De certo modo, foi uma experiência mística. Afirma que sentiu como se uma "presença" o atravessasse "em fortes ondas": "Nesse momento, todo o material e o sensível parecia nada comparado com o poder e a majestade dessa presença. Tudo no meu mundo parecia fazer-se em pedaços, deixando-me minúsculo, desnudo e exposto. Mas ao mesmo tempo senti o amor mais extraordinariamente poderoso. Essa presença sabia tudo sobre mim, e sem dúvida amava-me".

"Houve muitas lágrimas", confessa, "mas também o mais profundo sentimento de que eu sempre seria amado, até ao final dos tempos e mais além. Compreendi nesse momento que a minha vida não poderia nunca mais ser a mesma".

A confissão, âncora de salvação
Chimes determinou dar um giro radical à sua forma de ver as coisas: "Decidi reordenar todas as minhas prioridades. Quando li aquilo de Santo Agostinho: ´Fizeste-nos, Senhor, para ti, e o nosso coração andará inquieto enquanto não há descanso em ti´, compreendi que expressava perfeitamente os meus sentimentos daquele momento".

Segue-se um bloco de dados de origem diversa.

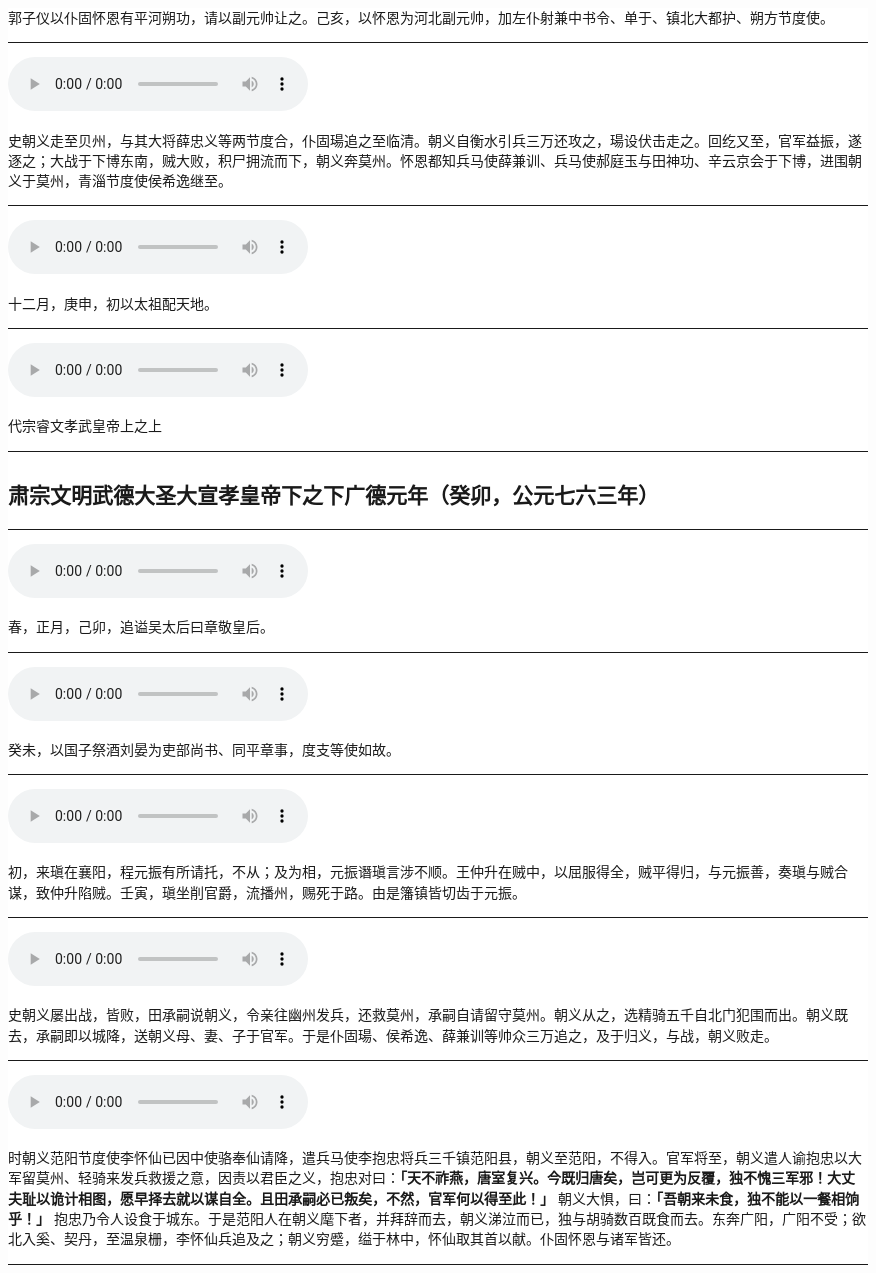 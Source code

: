 郭子仪以仆固怀恩有平河朔功，请以副元帅让之。己亥，以怀恩为河北副元帅，加左仆射兼中书令、单于、镇北大都护、朔方节度使。

---

![](assets/audios/222/114.mp3)

史朝义走至贝州，与其大将薛忠义等两节度合，仆固瑒追之至临清。朝义自衡水引兵三万还攻之，瑒设伏击走之。回纥又至，官军益振，遂逐之；大战于下博东南，贼大败，积尸拥流而下，朝义奔莫州。怀恩都知兵马使薛兼训、兵马使郝庭玉与田神功、辛云京会于下博，进围朝义于莫州，青淄节度使侯希逸继至。

---

![](assets/audios/222/115.mp3)

十二月，庚申，初以太祖配天地。

---

![](assets/audios/222/116.mp3)

代宗睿文孝武皇帝上之上

---

## 肃宗文明武德大圣大宣孝皇帝下之下广德元年（癸卯，公元七六三年）

---

![](assets/audios/222/118.mp3)

春，正月，己卯，追谥吴太后曰章敬皇后。

---

![](assets/audios/222/119.mp3)

癸未，以国子祭酒刘晏为吏部尚书、同平章事，度支等使如故。

---

![](assets/audios/222/120.mp3)

初，来瑱在襄阳，程元振有所请托，不从；及为相，元振谮瑱言涉不顺。王仲升在贼中，以屈服得全，贼平得归，与元振善，奏瑱与贼合谋，致仲升陷贼。壬寅，瑱坐削官爵，流播州，赐死于路。由是籓镇皆切齿于元振。

---

![](assets/audios/222/121.mp3)

史朝义屡出战，皆败，田承嗣说朝义，令亲往幽州发兵，还救莫州，承嗣自请留守莫州。朝义从之，选精骑五千自北门犯围而出。朝义既去，承嗣即以城降，送朝义母、妻、子于官军。于是仆固瑒、侯希逸、薛兼训等帅众三万追之，及于归义，与战，朝义败走。

---

![](assets/audios/222/122.mp3)

时朝义范阳节度使李怀仙已因中使骆奉仙请降，遣兵马使李抱忠将兵三千镇范阳县，朝义至范阳，不得入。官军将至，朝义遣人谕抱忠以大军留莫州、轻骑来发兵救援之意，因责以君臣之义，抱忠对曰：__「天不祚燕，唐室复兴。今既归唐矣，岂可更为反覆，独不愧三军邪！大丈夫耻以诡计相图，愿早择去就以谋自全。且田承嗣必已叛矣，不然，官军何以得至此！」__ 朝义大惧，曰：__「吾朝来未食，独不能以一餐相饷乎！」__ 抱忠乃令人设食于城东。于是范阳人在朝义麾下者，并拜辞而去，朝义涕泣而已，独与胡骑数百既食而去。东奔广阳，广阳不受；欲北入奚、契丹，至温泉栅，李怀仙兵追及之；朝义穷蹙，缢于林中，怀仙取其首以献。仆固怀恩与诸军皆还。

--- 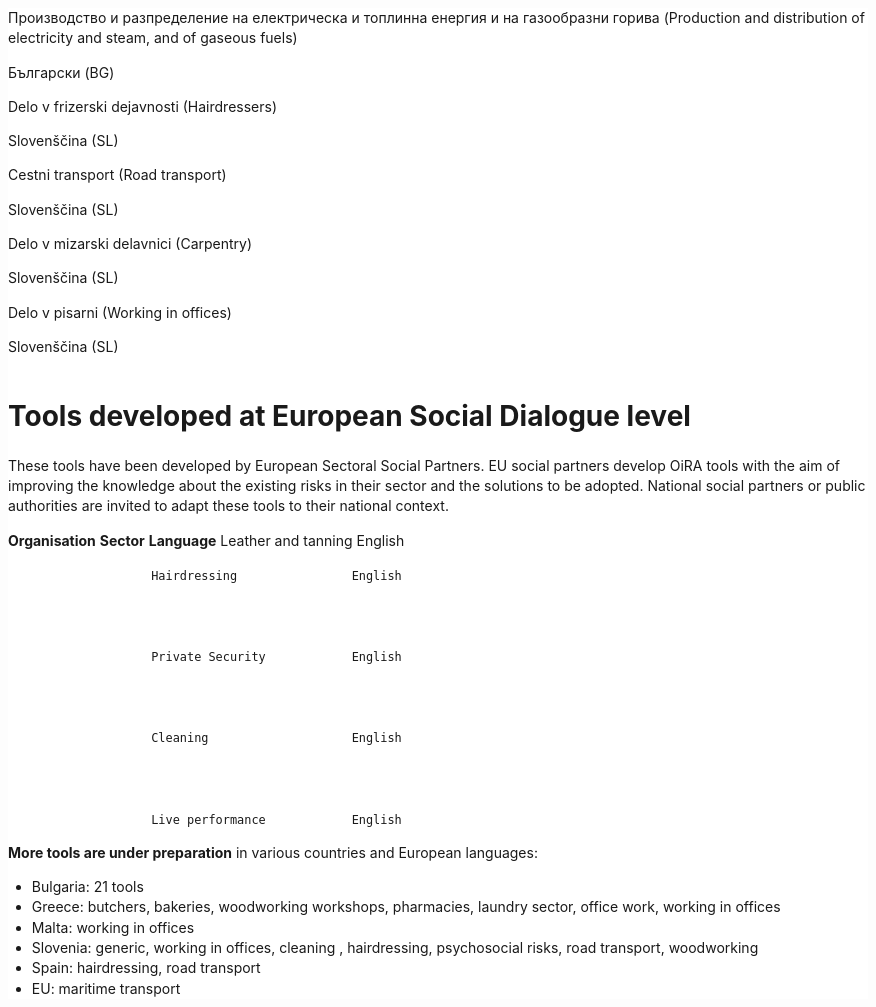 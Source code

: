 Производство и разпределение на електрическа и топлинна енергия и на газообразни горива (Production and distribution of electricity and steam, and of gaseous fuels)

Български (BG)



Delo v frizerski dejavnosti (Hairdressers)

Slovenščina (SL)


Cestni transport (Road transport)

Slovenščina (SL)

Delo v mizarski delavnici (Carpentry)

Slovenščina (SL)

Delo v pisarni (Working in offices)

Slovenščina (SL)

# Tools developed at European Social Dialogue level

These tools have been developed by European Sectoral Social Partners. EU social partners develop OiRA tools with the aim of improving the knowledge about the existing risks in their sector and the solutions to be adopted. National social partners or public authorities are invited to adapt these tools to their national context.

 **Organisation**	     **Sector**	         		**Language**
						Leather and tanning         English 


                        Hairdressing                English



    					Private Security            English



						Cleaning                    English



						Live performance			English


**More tools are under preparation** in various countries and European languages:

* Bulgaria: 21 tools
* Greece: butchers, bakeries, woodworking workshops, pharmacies, laundry sector, office work, working in offices
* Malta: working in offices
* Slovenia: generic, working in offices, cleaning , hairdressing, psychosocial risks, road transport, woodworking
* Spain: hairdressing, road transport
* EU: maritime transport
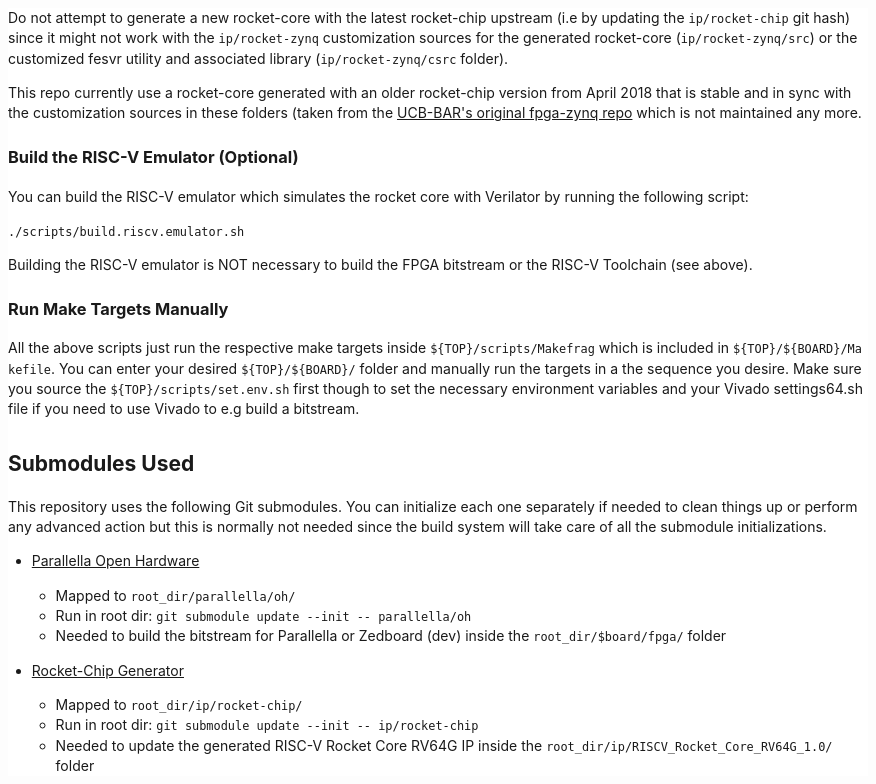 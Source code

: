 Do not attempt to generate a new rocket-core with the latest rocket-chip upstream (i.e by updating the
`ip/rocket-chip` git hash) since it might not work with the `ip/rocket-zynq` customization sources for
the generated rocket-core (`ip/rocket-zynq/src`) or the customized fesvr utility and associated library
(`ip/rocket-zynq/csrc` folder).

This repo currently use a rocket-core generated with an older rocket-chip version from April 2018 that is
stable and in sync with the customization sources in these folders (taken from the [UCB-BAR's original
fpga-zynq repo](https://github.com/ucb-bar/fpga-zynq) which is not maintained any more.

### Build the RISC-V Emulator (Optional)

You can build the RISC-V emulator which simulates the rocket core with Verilator by running the following
script:

```bash
./scripts/build.riscv.emulator.sh
```

Building the RISC-V emulator is NOT necessary to build the FPGA bitstream or the RISC-V Toolchain
(see above).

### Run Make Targets Manually

All the above scripts just run the respective make targets inside `${TOP}/scripts/Makefrag` which is
included in `${TOP}/${BOARD}/Makefile`. You can enter your desired `${TOP}/${BOARD}/` folder and manually
run the targets in a the sequence you desire. Make sure you source the `${TOP}/scripts/set.env.sh` first
though to set the necessary environment variables and your Vivado settings64.sh file if you need to use
Vivado to e.g build a bitstream.

## Submodules Used

This repository uses the following Git submodules. You can initialize each one separately if needed
to clean things up or perform any advanced action but this is normally not needed since the build
system will take care of all the submodule initializations.

* [Parallella Open Hardware](https://github.com/parallella/oh)
  - Mapped to `root_dir/parallella/oh/`
  - Run in root dir: `git submodule update --init -- parallella/oh`
  - Needed to build the bitstream for Parallella or Zedboard (dev)
    inside the `root_dir/$board/fpga/` folder

* [Rocket-Chip Generator](https://github.com/ucb-bar/rocket-chip)
  - Mapped to `root_dir/ip/rocket-chip/`
  - Run in root dir: `git submodule update --init -- ip/rocket-chip`
  - Needed to update the generated RISC-V Rocket Core RV64G IP
    inside the `root_dir/ip/RISCV_Rocket_Core_RV64G_1.0/` folder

Foi ao sacramento da confissão, porque guardava dele uma boa recordação infantil. Junto com um amigo, tinha cometido um pequeno roubo, e quando foi a dormir a consciência remoía-o: "A minha educação católica dizia-me que roubar é pecado e uma ofensa a Deus". Essa inquietude não se ia.

Os seus padres notaram-na, mas ele não quis abrir-lhes o seu coração. Até que decidiu levá-lo ao confessionário, onde o sacerdote obteve dele a promessa de devolver o roubado, não fazê-lo mais e cumprir a penitência imposta: "Quando a cumpri, senti como um grande peso que se me tinha tirado dos ombros, e nunca quis voltar a ter um sentimento de má consciência outra vez".

Assim que, já retornado à fé e à Igreja, o ex bateria punkie nos dá um conselho: "Apesar das críticas que ouçais a receber uma educação católica e à ideia da confissão, tenho que dizer que no meu caso particular funcionou".